Much like the first half, Valencia started brightly in the second with Jordi Alba holding off and ultimately beating Carles Puyol for pace before Jose Pinto came to the rescue with a huge save. It has to go down as Valencia best chance of the second leg, and if Pinto had not saved the one-on-one, the outcome of the tie could have been very different.
But from that moment on, it was mostly one-way traffic again. Cuenca set up Lionel Messi with a superb reverse pass, but the Argentine just couldn’t catch a break. His shot was blocked, but spun high into the air before bouncing off the crossbar and out for a corner kick. The resulting corner was delivered towards Gerard Pique, but the elegant centre-back could only glance the ball wide.
Messi would continue in search of his goal, and after a trademark dribble where he left no less than four Valencia defenders in his trail he toe-poked a shot towards the corner, but again Diego Alves spoiled his fun by keeping it out.

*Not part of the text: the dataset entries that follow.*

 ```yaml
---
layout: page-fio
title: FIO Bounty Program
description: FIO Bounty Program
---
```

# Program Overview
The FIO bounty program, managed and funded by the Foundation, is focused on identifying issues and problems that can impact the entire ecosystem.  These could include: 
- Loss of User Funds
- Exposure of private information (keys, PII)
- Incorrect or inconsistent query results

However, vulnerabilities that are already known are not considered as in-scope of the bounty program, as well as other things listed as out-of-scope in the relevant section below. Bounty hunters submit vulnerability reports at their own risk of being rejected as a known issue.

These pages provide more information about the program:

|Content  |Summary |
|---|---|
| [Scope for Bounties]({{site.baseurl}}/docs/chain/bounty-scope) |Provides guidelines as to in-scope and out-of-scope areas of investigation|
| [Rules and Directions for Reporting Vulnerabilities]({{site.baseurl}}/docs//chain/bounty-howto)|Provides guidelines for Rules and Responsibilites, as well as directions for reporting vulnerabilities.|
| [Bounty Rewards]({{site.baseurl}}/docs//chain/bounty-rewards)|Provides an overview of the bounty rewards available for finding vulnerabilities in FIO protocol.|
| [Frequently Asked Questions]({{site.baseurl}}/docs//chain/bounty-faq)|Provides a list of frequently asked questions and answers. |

At this stage, Emery’s team only needed a single goal to force extra-time and possibly the lottery of a penalty shoot-out. Could they upset the odds? Lone striker Aduriz nearly equalised with a cheeky lob, but Javier Mascherano recovered to head the ball clear. It was clear that Unai Emery was missing Roberto Soldado in more ways than one, but that’s football.
Still Messi tried in vain to find a goal, and he come closest with a typical dink one-on-one with Diego Alves, but the Brazilian keeper somehow reacted quickly enough to palm it wide with his left-hand. It wasn’t Messi’s night in-front of goal, but he could do no wrong with his passing. Again he found a teammate down field, and this time it was Alexis Sanchez. The Chilean held the ball up superbly before picking out the run of Cesc Fabregas, who helped it on to Xavi. The midfield maestro was certainly looking better after his rest, and he took a touch to set up an emphatic finish into the top corner.
Just beforehand Sofiane Feghouli received a second yellow for a silly foul on Carles Puyol, and that turned out to be the game. There were late cameos from Cristian Tello and Andres Iniesta, who returned from injury, but nothing more of real note. Besides, Barcelona were in yet another final. If only they could play like this every game...
Next up is a Saturday evening trip to the Reyno de Navarra and Osasuna.
Man of the match goes to Diego Alves for his super-human/Javi Varas efforts in the Valencia goal, but a quick word on Thiago who performed excellently in defensive midfield. We know he possesses a bunch of skill, and oodles of potential, but this performance was disciplined and calculated. In fact, we didn't miss Sergio Busquets at all. That's saying a lot.